WHAT TO PRODUCE - What lines of the data below hold "Step"? Show them.

MATERIAL SUPPLIED -
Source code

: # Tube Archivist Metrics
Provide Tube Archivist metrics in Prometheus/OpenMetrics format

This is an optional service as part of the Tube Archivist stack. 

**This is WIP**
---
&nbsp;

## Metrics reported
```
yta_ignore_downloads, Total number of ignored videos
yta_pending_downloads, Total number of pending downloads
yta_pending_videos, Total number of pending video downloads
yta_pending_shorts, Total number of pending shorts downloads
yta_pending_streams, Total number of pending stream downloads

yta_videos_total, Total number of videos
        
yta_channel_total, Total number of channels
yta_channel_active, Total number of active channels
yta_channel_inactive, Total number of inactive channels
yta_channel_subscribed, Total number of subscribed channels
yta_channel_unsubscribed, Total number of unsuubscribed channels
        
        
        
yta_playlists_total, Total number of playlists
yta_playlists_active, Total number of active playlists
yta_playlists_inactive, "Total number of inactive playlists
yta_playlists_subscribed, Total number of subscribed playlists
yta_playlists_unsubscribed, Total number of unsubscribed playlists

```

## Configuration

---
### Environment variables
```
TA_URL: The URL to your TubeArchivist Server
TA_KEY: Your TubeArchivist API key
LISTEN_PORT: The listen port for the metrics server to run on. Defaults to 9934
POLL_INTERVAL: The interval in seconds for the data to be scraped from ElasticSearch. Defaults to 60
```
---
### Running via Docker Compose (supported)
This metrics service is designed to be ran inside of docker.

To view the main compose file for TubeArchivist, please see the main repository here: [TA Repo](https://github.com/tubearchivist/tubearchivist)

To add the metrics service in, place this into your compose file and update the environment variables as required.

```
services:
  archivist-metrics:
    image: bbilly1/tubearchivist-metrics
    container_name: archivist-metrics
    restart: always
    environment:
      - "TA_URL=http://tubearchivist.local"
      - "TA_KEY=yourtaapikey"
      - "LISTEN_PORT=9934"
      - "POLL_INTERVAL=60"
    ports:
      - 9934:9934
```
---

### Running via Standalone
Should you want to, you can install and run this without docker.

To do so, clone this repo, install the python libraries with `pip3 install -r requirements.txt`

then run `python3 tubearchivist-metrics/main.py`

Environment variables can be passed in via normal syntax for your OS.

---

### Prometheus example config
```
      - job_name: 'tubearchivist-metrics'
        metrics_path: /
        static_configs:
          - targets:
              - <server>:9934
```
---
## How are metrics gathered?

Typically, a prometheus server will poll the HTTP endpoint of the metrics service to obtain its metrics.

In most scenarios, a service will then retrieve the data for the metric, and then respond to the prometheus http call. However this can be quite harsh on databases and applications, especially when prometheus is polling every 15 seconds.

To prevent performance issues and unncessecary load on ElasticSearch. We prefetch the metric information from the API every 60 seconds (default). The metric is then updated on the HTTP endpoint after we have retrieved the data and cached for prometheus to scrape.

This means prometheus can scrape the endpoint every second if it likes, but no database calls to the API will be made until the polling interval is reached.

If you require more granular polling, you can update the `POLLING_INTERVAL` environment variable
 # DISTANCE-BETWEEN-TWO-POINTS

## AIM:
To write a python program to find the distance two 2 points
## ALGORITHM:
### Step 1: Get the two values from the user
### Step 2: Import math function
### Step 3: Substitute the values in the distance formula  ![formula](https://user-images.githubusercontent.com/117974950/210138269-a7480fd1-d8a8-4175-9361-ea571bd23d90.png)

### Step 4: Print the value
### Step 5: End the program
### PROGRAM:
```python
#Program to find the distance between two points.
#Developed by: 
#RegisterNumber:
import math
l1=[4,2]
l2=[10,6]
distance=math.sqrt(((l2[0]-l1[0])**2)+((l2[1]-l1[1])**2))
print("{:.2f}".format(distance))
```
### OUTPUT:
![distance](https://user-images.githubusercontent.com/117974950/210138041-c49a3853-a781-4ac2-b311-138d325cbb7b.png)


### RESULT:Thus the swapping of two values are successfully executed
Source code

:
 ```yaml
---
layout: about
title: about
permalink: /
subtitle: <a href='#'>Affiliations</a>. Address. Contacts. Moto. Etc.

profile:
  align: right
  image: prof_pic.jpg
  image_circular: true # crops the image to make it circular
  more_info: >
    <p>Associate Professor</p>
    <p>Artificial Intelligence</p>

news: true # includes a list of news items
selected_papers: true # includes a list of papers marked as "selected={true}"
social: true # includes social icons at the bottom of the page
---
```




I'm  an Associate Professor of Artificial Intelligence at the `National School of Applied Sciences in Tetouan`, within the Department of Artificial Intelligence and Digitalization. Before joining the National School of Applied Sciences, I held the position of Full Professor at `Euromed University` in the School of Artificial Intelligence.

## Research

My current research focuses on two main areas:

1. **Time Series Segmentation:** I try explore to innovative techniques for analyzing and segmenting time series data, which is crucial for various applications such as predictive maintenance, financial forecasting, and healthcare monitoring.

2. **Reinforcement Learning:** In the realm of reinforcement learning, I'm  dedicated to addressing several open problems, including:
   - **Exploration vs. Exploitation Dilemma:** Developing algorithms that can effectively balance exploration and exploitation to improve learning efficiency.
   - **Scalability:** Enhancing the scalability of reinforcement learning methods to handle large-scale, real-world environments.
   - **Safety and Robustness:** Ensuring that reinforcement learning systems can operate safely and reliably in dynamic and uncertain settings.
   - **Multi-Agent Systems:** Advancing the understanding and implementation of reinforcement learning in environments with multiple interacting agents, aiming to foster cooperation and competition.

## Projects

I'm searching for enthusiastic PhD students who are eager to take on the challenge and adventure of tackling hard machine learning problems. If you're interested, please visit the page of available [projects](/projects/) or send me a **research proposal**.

REPLY TO THE EXERCISE -
### Step 1: Get the two values from the user
### Step 2: Import math function
### Step 3: Substitute the values in the distance formula  ![formula](https://user-images.githubusercontent.com/117974950/210138269-a7480fd1-d8a8-4175-9361-ea571bd23d90.png)
### Step 4: Print the value
### Step 5: End the program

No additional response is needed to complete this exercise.